So, the word 'positive' that we use to describe reinforcement (and punishment) has nothing do to with 'good' things. In this respect, positive simply means the adding of a stimulus in the environment. Backtracking a little, just to solidify the concepts, the term 'reinforcement' means that the behaviour will increase in future frequency.
      For example, a child being praised for studying for the first time, and then the child studying again a few days later is a 'positive reinforcement'. There is a stimulus that is now available that was not available before the presentation of the behaviour (the praise) as well as an increase in the frequency of the behaviour (the child studies again in the near future).
     In regards to the word 'negative', this means the removal of a stimulus in the environment. So an example of negative reinforcement would be turning off the television when there is a programme on you don't like, and doing this behaviour every time you see that programme on. You are removing the stimulus of the programme, and is reinforcing to you.
    Take Note: It is important for you to remember that we can only classify consequences as being reinforcing or punishing if they increase or decrease frequency of behaviour in the future respectively. For example, just stating that a teacher shouts as her pupil for writing on the desks is not a punishment unless we have evidence to show that this consequence has decreased the future frequency of that behaviour. Think back to when you were at school, (or if your still at school) at those few children who were always non-compliant, unruly, often disruptive, and so on, and were shouted at every single day at school. The teacher shouting at them, although it may have worked as a punisher for most students, was not a punisher for these children, as their behaviour did not decrease.
     The following diagram illustrates the effects of positive reinforcement and negative reinforcement in a clearer way than words (it also shows positive punishment and negative punishment, but more on that in the next post).

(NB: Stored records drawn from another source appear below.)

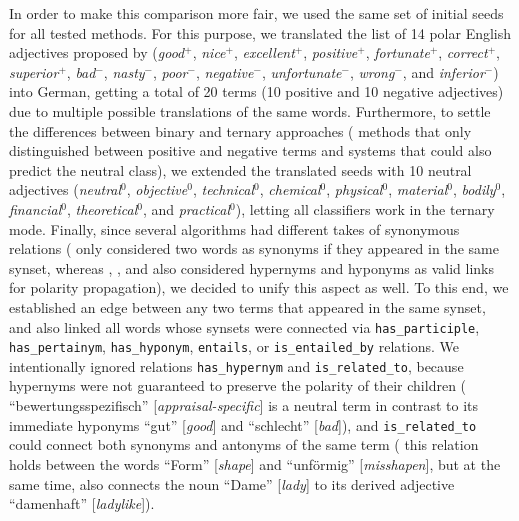 In order to make this comparison more fair, we used the same set of
initial seeds for all tested methods.  For this purpose, we translated
the list of 14 polar English adjectives proposed by \citet{Turney:03}
(\emph{good}$^+$, \emph{nice}$^+$, \emph{excellent}$^+$,
\emph{positive}$^+$, \emph{fortunate}$^+$, \emph{correct}$^+$,
\emph{superior}$^+$, \emph{bad}$^-$, \emph{nasty}$^-$,
\emph{poor}$^-$, \emph{negative}$^-$, \emph{unfortunate}$^-$,
\emph{wrong}$^-$, and \emph{inferior}$^-$) into German, getting a
total of 20 terms (10 positive and 10 negative adjectives) due to
multiple possible translations of the same words.  Furthermore, to
settle the differences between binary and ternary approaches (\ie{}
methods that only distinguished between positive and negative terms
and systems that could also predict the neutral class), we extended
the translated seeds with 10 neutral adjectives (\emph{neutral}$^0$,
\emph{objective}$^0$, \emph{technical}$^0$, \emph{chemical}$^0$,
\emph{physical}$^0$, \emph{material}$^0$, \emph{bodily}$^0$,
\emph{financial}$^0$, \emph{theoretical}$^0$, and
\emph{practical}$^0$), letting all classifiers work in the ternary
mode.  Finally, since several algorithms had different takes of
synonymous relations (\eg{} \citeauthor{Hu:04} only considered two
words as synonyms if they appeared in the same synset, whereas
\citeauthor{Esuli:06c}, \citeauthor{Rao:09}, and
\citeauthor{Awadallah:10} also considered hypernyms and hyponyms as
valid links for polarity propagation), we decided to unify this aspect
as well.  To this end, we established an edge between any two terms
that appeared in the same synset, and also linked all words whose
synsets were connected via \texttt{has\_participle},
\texttt{has\_pertainym}, \texttt{has\_hyponym}, \texttt{entails}, or
\texttt{is\_entailed\_by} relations. We intentionally ignored
relations \texttt{has\_hypernym} and \texttt{is\_related\_to}, because
hypernyms were not guaranteed to preserve the polarity of their
children (\eg{} ``bewertungsspezifisch'' [\emph{appraisal-specific}]
is a neutral term in contrast to its immediate hyponyms ``gut''
[\emph{good}] and ``schlecht'' [\emph{bad}]), and
\texttt{is\_related\_to} could connect both synonyms and antonyms of
the same term (\eg{} this relation holds between the words ``Form''
[\emph{shape}] and ``unf\"ormig'' [\emph{misshapen}], but at the same
time, also connects the noun ``Dame'' [\emph{lady}] to its derived
adjective ``damenhaft'' [\emph{ladylike}]).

Another key point we have to remember when dealing with positive (and negative) consequences, is that we know that the behaviour has changed due to the consequence that the behaviour has evoked. Going back to a previous example, a teacher shouting at her pupil may seemingly decrease the frequency of a behaviour, but it maybe the social disapproval from fellow classmates for interrupting class that maybe the effective positive punishment.
     When we are looking to set up a situation where something that is going to reinforce a behaviour, we need to consider the following;
Set up an initial easy criterion.
Use high quality reinforcement of sufficient magnitude - Someone who is told that they will get £25 when they get a Nobel Prize is not going to be worked towards. Someone who will get £25 when they pass their driving test is a much more suitable criterion.
Use varied reinforcers - a child who always receives a chocolate bar every time they complete a piece of homework is soon going to get sick of chocolate (and possibly fat and unhealthy!)
Reinforce each occurrence first, and then gradually thin - again, giving a child a chocolate bar every single time they do their homework, they are going to expect this every time. It is likely that the natural reinforcement of performing well academically will ever emerge.
Gradually increase the time between the response and reinforcement given - You can't expect to work hard for a day, and then get a degree at the end.
   
     Moving on from the basics of positive reinforcement and negative reinforcement now, we need to consider some stimuli that may actually be positively or negatively reinforcing.
     All animals, including humans, all have what is known as Automatic Reinforcers. These are reinforcers that need no mediation of others to be effective. A simple example is scratching an itch. The relief that you get from this is totally mediated by yourself. Rincover (1981) stated that automatic reinforcement is anything that "sounds good, looks good, tastes good, smells good, feels good to touch, or the movement is good" However, when talking in behaviour analyst terms, the word "good" has little value, as "good" is not a measurable concept (don't worry if your a bit lost with that one, just a little something extra).
     As well as automatic reinforcement, we are also under the influence of Unconditioned Reinforcers. These are reinforcers that have evolutionary purposes; these are reinforcing to us, as they have aided our survival. Examples of unconditioned reinforcers are food, water, sleep, warmth, and so on. As I'm sure you don't need to be told, without even one of the following, our survival would not even be possible.
     In contrast to unconditioned reinforcers, everything else we find reinforcing as known as Conditioned Reinforcers. These can range from our mobile phone and computer, to our love of music and literature. Money is also a conditioned reinforcer, but is usually seen as an extremely powerful reinforcer, as it not only allows us access to other conditioned reinforcers, but also access to unconditioned reinforcers like food and
warmth.

     When looking at negative reinforcement, there is broadly two types of this; escape and avoidance.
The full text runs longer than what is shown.